Há lugares e pessoas que de alguma forma permanecerão muito vivos dentro de nós, mesmo que os anos passem e tentem embotar nossas lembranças. O Café de Dona Dofina ficava ali na Rua Intendente Lourenço Gomes, onde hoje é o Bar de Mororó, entre a Santa Teresinha e minha rua. Cresci ali, a partir dos braços de minha mãe, que me levava nas suas idas e vindas, para tomar um café descompromissado ou desfrutar de todos os banquetes de deleites que aquele lugar oferecia.

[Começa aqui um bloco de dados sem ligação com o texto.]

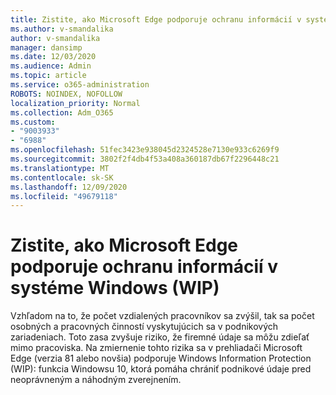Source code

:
 ```yaml
---
title: Zistite, ako Microsoft Edge podporuje ochranu informácií v systéme Windows (WIP)
ms.author: v-smandalika
author: v-smandalika
manager: dansimp
ms.date: 12/03/2020
ms.audience: Admin
ms.topic: article
ms.service: o365-administration
ROBOTS: NOINDEX, NOFOLLOW
localization_priority: Normal
ms.collection: Adm_O365
ms.custom:
- "9003933"
- "6988"
ms.openlocfilehash: 51fec3423e938045d2324528e7130e933c6269f9
ms.sourcegitcommit: 3802f2f4db4f53a408a360187db67f2296448c21
ms.translationtype: MT
ms.contentlocale: sk-SK
ms.lasthandoff: 12/09/2020
ms.locfileid: "49679118"
---
```

# <a name="learn-how-microsoft-edge-supports-windows-information-protection-wip"></a>Zistite, ako Microsoft Edge podporuje ochranu informácií v systéme Windows (WIP)

Vzhľadom na to, že počet vzdialených pracovníkov sa zvýšil, tak sa počet osobných a pracovných činností vyskytujúcich sa v podnikových zariadeniach. Toto zasa zvyšuje riziko, že firemné údaje sa môžu zdieľať mimo pracoviska. Na zmiernenie tohto rizika sa v prehliadači Microsoft Edge (verzia 81 alebo novšia) podporuje Windows Information Protection (WIP): funkcia Windowsu 10, ktorá pomáha chrániť podnikové údaje pred neoprávneným a náhodným zverejnením.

Era um cheiro sempre quente de bolos no forno, tachos fumegantes de doces que saía da cozinha, atravessava a sala, dançando pelas mesas, atravessando portas e janelas e tomando a rua.O lugar era a própria casa da senhora, já viúva e desde há muito empreendedora naquele mercado doméstico que povoava os gostos de toda uma gente, provavelmente já antes de 1950. Ajudada principalmente por Francisca, sua fiel escudeira, na execução dos temperos e ingredientes, caldeirões e colheres de pau, Dona Dofina executava sua alquimia do sabor, conquistando uma vasta e fiel clientela.
- Dona Dofina, me dê um pão com doce de leite e banana.
- Dona Dofina, eu quero uma cajuína gelada e um pão doce!
- Dona Dofina, a senhora já tem doce de mamão verde com coco?
- Dona Dofina, quero aquele torresmo que só a senhora sabe fazer?
- Dona Dofina, por acaso a senhora tem um bolo de puba e de bom-bocado?
- Dona Dofina, me conte o segredo desses seus bifes apimentados? Não me diga que é só a banha de porco e pimenta do reino...
- Dona Dofina, é verdade que a senhora usa pedra ume pra cortar o leite?
E estava ela ali, sorridente, mãos quentes, cabelos brancos e longos arrumados num coque, vestido folgado com bolsos fartos, para passar um troco, solícita, com sua mente bem viva. Sem egoísmo, não escondia seus segredos culinários - embora fosse difícil acertar o ponto de seus gostos, porque todas as suas medidas eram feitas no olho.
A velhice não lhe roubara a vivacidade, a alegria no rosto e o carinho com que recebia cada um. As crianças das redondezas estavam sempre a querer agradar a eleita avó de todos, levando-lhe rosas, bulgaris e outras flores certamente roubadas em algum jardim desvigiado, para lhe enfeitarem os santos; ou pimentas, de algum quintal conhecido, para compor seus molhos. Flores ou pimentas eram sempre recompensadas com uma guloseima. Quando a meninada era grande, sedenta feito formiga, ela nos afagava com um cheiro, afinal, a pobre não podia padecer daquele prejuízo.
O café já não existe mais. Dona Dofina nos deixou há tantos anos que nem sei mais. Alguns sabores daquela época nunca se repetirão do mesmo jeito. Vez por outra, quando minha mãe refaz uma receita de doce, de bolo, que leva um desses preciosos segredos por ela compartilhados, a gente volta a revisitá-la, guiados pelos sabores inesquecíveis e por doces saudades.
Porto Velho-RO, 07 de março de 2020.